BEGIN DATA EXTRACTS

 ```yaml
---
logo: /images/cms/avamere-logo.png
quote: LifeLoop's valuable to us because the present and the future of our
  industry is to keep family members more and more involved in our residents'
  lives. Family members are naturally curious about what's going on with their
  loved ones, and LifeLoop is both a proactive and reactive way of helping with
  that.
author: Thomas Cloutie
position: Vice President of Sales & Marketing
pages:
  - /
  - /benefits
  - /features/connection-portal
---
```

END DATA EXTRACTS

◆ **TASK DESCRIPTION**:
For each line in the records that contains the word "LifeLoop", make a copy.

◆ **SOLVED PROBLEM**:
quote: LifeLoop's valuable to us because the present and the future of our
  loved ones, and LifeLoop is both a proactive and reactive way of helping with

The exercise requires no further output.